Jon and I didn't start working on our startup, Transistor, together until we were both in our late 30s.
When we launched, in August 2018, I had just turned 38, and Jon had just turned 37.
Today, Transistor has made millions of dollars in revenue, and we’re both in our 40s.
There's a popular narrative in Silicon Valley that you have to be in your 20s to build a successful startup. (At a 2007 Stanford event, Mark Zuckerberg told the audience: "I want to stress the importance of being young and technical. Young people are just smarter.")
But the idea that "young people make better startup founders" is not always true!
According to research collected by Seth Stephens-Davidowitz for his book, “a sixty-year-old startup founder has a roughly three times higher chance of creating a valuable business than a thirty-year-old start-up founder.”
Researchers found that the average age of a business founder in the United States is 41.9 years old. They discovered that older founders consistently had higher probabilities of success, at least until the age of sixty.
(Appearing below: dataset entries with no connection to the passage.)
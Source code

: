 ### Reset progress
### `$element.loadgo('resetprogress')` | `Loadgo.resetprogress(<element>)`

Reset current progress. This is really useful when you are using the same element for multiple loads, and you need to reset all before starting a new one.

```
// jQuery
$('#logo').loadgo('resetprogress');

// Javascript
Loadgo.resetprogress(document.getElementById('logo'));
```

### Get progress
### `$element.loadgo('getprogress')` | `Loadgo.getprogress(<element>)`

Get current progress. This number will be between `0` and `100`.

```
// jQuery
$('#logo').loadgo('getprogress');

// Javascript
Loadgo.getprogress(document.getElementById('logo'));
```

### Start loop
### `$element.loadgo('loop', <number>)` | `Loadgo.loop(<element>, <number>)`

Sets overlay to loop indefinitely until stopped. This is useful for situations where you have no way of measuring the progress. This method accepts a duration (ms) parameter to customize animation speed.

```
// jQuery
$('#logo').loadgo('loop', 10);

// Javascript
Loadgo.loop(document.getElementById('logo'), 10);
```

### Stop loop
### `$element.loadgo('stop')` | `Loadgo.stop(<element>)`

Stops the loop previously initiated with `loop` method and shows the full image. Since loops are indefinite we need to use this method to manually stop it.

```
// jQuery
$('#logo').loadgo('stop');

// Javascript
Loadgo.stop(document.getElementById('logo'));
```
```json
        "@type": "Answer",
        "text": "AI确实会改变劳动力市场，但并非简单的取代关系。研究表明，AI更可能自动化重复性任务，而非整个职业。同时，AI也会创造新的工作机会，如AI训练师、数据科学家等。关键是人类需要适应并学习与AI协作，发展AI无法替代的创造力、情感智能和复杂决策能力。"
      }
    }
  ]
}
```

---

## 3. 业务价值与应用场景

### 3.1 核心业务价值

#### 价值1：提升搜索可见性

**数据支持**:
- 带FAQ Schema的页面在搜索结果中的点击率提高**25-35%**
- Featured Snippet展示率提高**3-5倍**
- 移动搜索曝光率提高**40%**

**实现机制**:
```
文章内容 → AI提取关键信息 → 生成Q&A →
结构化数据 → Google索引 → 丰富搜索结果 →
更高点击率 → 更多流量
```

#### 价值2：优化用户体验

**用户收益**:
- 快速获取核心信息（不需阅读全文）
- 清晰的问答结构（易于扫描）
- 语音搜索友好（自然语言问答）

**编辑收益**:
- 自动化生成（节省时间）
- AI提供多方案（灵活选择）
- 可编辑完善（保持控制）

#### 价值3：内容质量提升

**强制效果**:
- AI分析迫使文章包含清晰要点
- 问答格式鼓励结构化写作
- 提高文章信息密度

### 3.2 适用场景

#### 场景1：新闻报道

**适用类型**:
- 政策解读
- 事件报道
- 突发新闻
In the paper that he cites, there's a fair amount of data that shows that older founders achieve better outcomes:
What's the secret? Why do older founders often fare better?
Folks in their 40s, 50s, and 60s have accumulated skills, work experience, intuition, connections, and financial resources. Older founders can "stack" these advantages when they launch their company.
In many cases, it's someone's personal network that makes the difference.
When we launched Transistor, "who we knew, and who knew us" was crucial. It helped us get a meeting at Spotify HQ (and early access to their podcasting directory), solve our CDN and database challenges, hire amazing people, and get our first 100 customers.
In his book, Seth Stephens-Davidowitz also found that employment experience gives older founders a huge boost:
Entrepreneurs are roughly twice as likely to build an extremely successful company if they previously worked in the field in which they started the company.
As I've mentioned before: it's unlikely that you'll spot an opportunity in a space you're not familiar with. It's much more likely that you'll find an unmet demand in a category that you understand.
Jon, my co-founder, had previously built the first version of Simplecast. I'd be in the podcasting space since 2012. We'd personally felt the challenges related to starting a podcast. We'd also seen the growing wave of demand from new podcasters, especially after the Serial and Startup podcasts came out. This understanding helped us build a simple product that people really loved.
In terms of self-funding a startup, many folks in their 40s-60s have accumulated a significant amount of savings, home equity, and investments that they can invest into the development of their product.
Jon and I each invested $5,000, and had main gigs that could fund Transistor's development (until we were ready to go full-time).
Many of our best insights (and business ideas) come from exploration and experiences. Older people have accumulated more of these!
Don't believe the cliche that "startups are only for young people." Assuming you invest in the right things, your chances for success only go up as you get older.